[[ Data to use open ]]

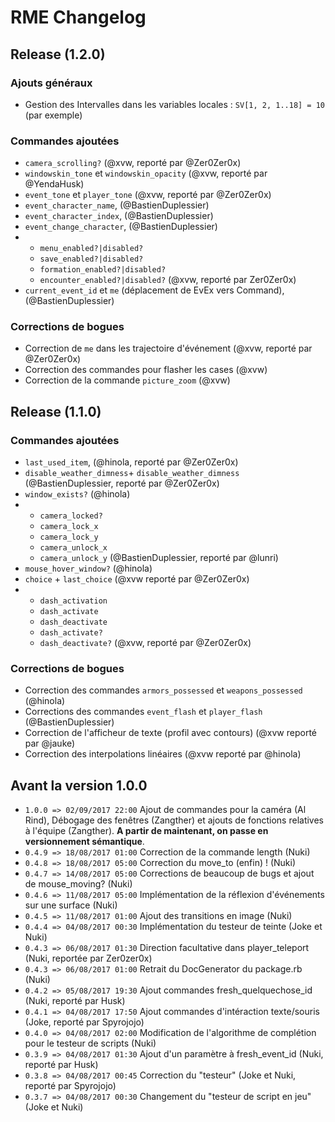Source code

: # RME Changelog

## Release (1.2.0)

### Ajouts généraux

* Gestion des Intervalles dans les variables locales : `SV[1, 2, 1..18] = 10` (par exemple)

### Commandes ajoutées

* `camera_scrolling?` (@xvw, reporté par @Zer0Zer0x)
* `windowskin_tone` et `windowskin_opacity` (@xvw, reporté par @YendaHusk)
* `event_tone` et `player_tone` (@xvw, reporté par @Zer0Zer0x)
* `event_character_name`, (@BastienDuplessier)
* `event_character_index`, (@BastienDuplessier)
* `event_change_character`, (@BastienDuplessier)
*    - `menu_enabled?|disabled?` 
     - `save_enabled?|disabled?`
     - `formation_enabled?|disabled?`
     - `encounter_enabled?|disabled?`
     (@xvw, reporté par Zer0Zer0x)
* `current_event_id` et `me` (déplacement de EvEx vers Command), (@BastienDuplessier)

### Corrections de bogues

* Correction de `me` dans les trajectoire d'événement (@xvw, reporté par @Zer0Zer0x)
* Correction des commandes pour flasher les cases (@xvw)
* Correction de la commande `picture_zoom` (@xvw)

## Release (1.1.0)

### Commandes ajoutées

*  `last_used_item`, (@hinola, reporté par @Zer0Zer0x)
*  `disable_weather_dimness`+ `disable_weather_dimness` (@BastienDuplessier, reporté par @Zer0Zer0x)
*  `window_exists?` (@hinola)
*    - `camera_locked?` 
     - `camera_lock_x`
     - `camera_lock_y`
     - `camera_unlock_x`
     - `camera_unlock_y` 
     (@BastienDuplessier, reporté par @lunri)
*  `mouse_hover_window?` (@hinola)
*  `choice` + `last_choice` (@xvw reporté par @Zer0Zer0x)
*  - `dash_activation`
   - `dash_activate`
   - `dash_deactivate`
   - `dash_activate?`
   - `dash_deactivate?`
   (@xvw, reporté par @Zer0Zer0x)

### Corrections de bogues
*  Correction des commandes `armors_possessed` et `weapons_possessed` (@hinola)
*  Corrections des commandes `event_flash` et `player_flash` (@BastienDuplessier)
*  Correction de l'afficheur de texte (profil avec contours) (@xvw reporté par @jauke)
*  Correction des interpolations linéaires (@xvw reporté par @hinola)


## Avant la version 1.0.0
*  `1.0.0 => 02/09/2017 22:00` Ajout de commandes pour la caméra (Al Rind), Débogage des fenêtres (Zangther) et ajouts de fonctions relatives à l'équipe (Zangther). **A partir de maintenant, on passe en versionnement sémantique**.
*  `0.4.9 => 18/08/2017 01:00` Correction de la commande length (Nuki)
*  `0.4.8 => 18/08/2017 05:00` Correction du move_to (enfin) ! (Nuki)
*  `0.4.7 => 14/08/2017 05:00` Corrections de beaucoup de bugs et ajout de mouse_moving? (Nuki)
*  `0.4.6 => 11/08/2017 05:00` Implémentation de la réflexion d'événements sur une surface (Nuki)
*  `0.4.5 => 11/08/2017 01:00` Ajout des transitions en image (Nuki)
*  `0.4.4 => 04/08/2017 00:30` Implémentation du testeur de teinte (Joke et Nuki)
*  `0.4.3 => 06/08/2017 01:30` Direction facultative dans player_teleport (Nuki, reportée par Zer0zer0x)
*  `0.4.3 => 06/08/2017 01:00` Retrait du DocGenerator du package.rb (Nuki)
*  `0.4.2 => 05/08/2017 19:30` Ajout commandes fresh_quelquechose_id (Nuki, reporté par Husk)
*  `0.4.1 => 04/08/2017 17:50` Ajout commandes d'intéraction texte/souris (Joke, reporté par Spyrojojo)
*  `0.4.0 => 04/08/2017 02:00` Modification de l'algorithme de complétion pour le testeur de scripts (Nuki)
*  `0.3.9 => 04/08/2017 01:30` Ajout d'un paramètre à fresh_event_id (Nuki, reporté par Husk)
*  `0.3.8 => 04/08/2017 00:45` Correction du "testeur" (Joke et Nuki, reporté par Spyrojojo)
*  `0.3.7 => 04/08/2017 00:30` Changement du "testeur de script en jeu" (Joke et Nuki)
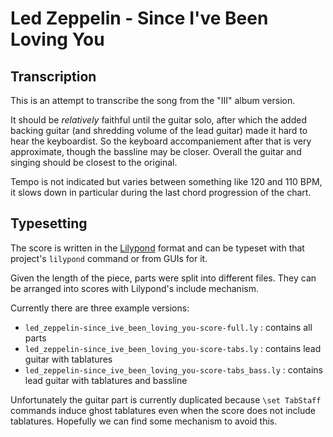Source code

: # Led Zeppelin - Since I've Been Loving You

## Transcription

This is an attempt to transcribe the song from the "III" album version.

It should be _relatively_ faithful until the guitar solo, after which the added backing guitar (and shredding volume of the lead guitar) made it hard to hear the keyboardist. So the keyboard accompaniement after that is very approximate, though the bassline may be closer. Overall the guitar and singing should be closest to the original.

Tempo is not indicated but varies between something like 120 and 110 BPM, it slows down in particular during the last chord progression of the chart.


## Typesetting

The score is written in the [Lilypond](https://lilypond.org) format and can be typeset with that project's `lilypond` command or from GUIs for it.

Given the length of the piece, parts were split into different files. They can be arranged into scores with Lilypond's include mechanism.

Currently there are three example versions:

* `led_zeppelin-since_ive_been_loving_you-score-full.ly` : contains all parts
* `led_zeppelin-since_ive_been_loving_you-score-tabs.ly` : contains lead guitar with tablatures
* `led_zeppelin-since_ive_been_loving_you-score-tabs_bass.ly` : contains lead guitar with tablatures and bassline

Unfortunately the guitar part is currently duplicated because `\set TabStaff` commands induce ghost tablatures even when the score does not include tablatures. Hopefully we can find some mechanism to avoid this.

[[ Data to use closed ]]

Work to complete: Give an exact copy of the entries, excluding all pictures.

Result:
Source code

: # RME Changelog

## Release (1.2.0)

### Ajouts généraux

* Gestion des Intervalles dans les variables locales : `SV[1, 2, 1..18] = 10` (par exemple)

### Commandes ajoutées

* `camera_scrolling?` (@xvw, reporté par @Zer0Zer0x)
* `windowskin_tone` et `windowskin_opacity` (@xvw, reporté par @YendaHusk)
* `event_tone` et `player_tone` (@xvw, reporté par @Zer0Zer0x)
* `event_character_name`, (@BastienDuplessier)
* `event_character_index`, (@BastienDuplessier)
* `event_change_character`, (@BastienDuplessier)
*    - `menu_enabled?|disabled?` 
     - `save_enabled?|disabled?`
     - `formation_enabled?|disabled?`
     - `encounter_enabled?|disabled?`
     (@xvw, reporté par Zer0Zer0x)
* `current_event_id` et `me` (déplacement de EvEx vers Command), (@BastienDuplessier)

### Corrections de bogues

* Correction de `me` dans les trajectoire d'événement (@xvw, reporté par @Zer0Zer0x)
* Correction des commandes pour flasher les cases (@xvw)
* Correction de la commande `picture_zoom` (@xvw)

## Release (1.1.0)

### Commandes ajoutées

*  `last_used_item`, (@hinola, reporté par @Zer0Zer0x)
*  `disable_weather_dimness`+ `disable_weather_dimness` (@BastienDuplessier, reporté par @Zer0Zer0x)
*  `window_exists?` (@hinola)
*    - `camera_locked?` 
     - `camera_lock_x`
     - `camera_lock_y`
     - `camera_unlock_x`
     - `camera_unlock_y` 
     (@BastienDuplessier, reporté par @lunri)
*  `mouse_hover_window?` (@hinola)
*  `choice` + `last_choice` (@xvw reporté par @Zer0Zer0x)
*  - `dash_activation`
   - `dash_activate`
   - `dash_deactivate`
   - `dash_activate?`
   - `dash_deactivate?`
   (@xvw, reporté par @Zer0Zer0x)

### Corrections de bogues
*  Correction des commandes `armors_possessed` et `weapons_possessed` (@hinola)
*  Corrections des commandes `event_flash` et `player_flash` (@BastienDuplessier)
*  Correction de l'afficheur de texte (profil avec contours) (@xvw reporté par @jauke)
*  Correction des interpolations linéaires (@xvw reporté par @hinola)


## Avant la version 1.0.0
*  `1.0.0 => 02/09/2017 22:00` Ajout de commandes pour la caméra (Al Rind), Débogage des fenêtres (Zangther) et ajouts de fonctions relatives à l'équipe (Zangther). **A partir de maintenant, on passe en versionnement sémantique**.
*  `0.4.9 => 18/08/2017 01:00` Correction de la commande length (Nuki)
*  `0.4.8 => 18/08/2017 05:00` Correction du move_to (enfin) ! (Nuki)
*  `0.4.7 => 14/08/2017 05:00` Corrections de beaucoup de bugs et ajout de mouse_moving? (Nuki)
*  `0.4.6 => 11/08/2017 05:00` Implémentation de la réflexion d'événements sur une surface (Nuki)
*  `0.4.5 => 11/08/2017 01:00` Ajout des transitions en image (Nuki)
*  `0.4.4 => 04/08/2017 00:30` Implémentation du testeur de teinte (Joke et Nuki)
*  `0.4.3 => 06/08/2017 01:30` Direction facultative dans player_teleport (Nuki, reportée par Zer0zer0x)
*  `0.4.3 => 06/08/2017 01:00` Retrait du DocGenerator du package.rb (Nuki)
*  `0.4.2 => 05/08/2017 19:30` Ajout commandes fresh_quelquechose_id (Nuki, reporté par Husk)
*  `0.4.1 => 04/08/2017 17:50` Ajout commandes d'intéraction texte/souris (Joke, reporté par Spyrojojo)
*  `0.4.0 => 04/08/2017 02:00` Modification de l'algorithme de complétion pour le testeur de scripts (Nuki)
*  `0.3.9 => 04/08/2017 01:30` Ajout d'un paramètre à fresh_event_id (Nuki, reporté par Husk)
*  `0.3.8 => 04/08/2017 00:45` Correction du "testeur" (Joke et Nuki, reporté par Spyrojojo)
*  `0.3.7 => 04/08/2017 00:30` Changement du "testeur de script en jeu" (Joke et Nuki)
Source code

: # Led Zeppelin - Since I've Been Loving You

## Transcription

This is an attempt to transcribe the song from the "III" album version.

It should be _relatively_ faithful until the guitar solo, after which the added backing guitar (and shredding volume of the lead guitar) made it hard to hear the keyboardist. So the keyboard accompaniement after that is very approximate, though the bassline may be closer. Overall the guitar and singing should be closest to the original.

Tempo is not indicated but varies between something like 120 and 110 BPM, it slows down in particular during the last chord progression of the chart.


## Typesetting

The score is written in the [Lilypond](https://lilypond.org) format and can be typeset with that project's `lilypond` command or from GUIs for it.

Given the length of the piece, parts were split into different files. They can be arranged into scores with Lilypond's include mechanism.

Currently there are three example versions:

* `led_zeppelin-since_ive_been_loving_you-score-full.ly` : contains all parts
* `led_zeppelin-since_ive_been_loving_you-score-tabs.ly` : contains lead guitar with tablatures
* `led_zeppelin-since_ive_been_loving_you-score-tabs_bass.ly` : contains lead guitar with tablatures and bassline

Unfortunately the guitar part is currently duplicated because `\set TabStaff` commands induce ghost tablatures even when the score does not include tablatures. Hopefully we can find some mechanism to avoid this.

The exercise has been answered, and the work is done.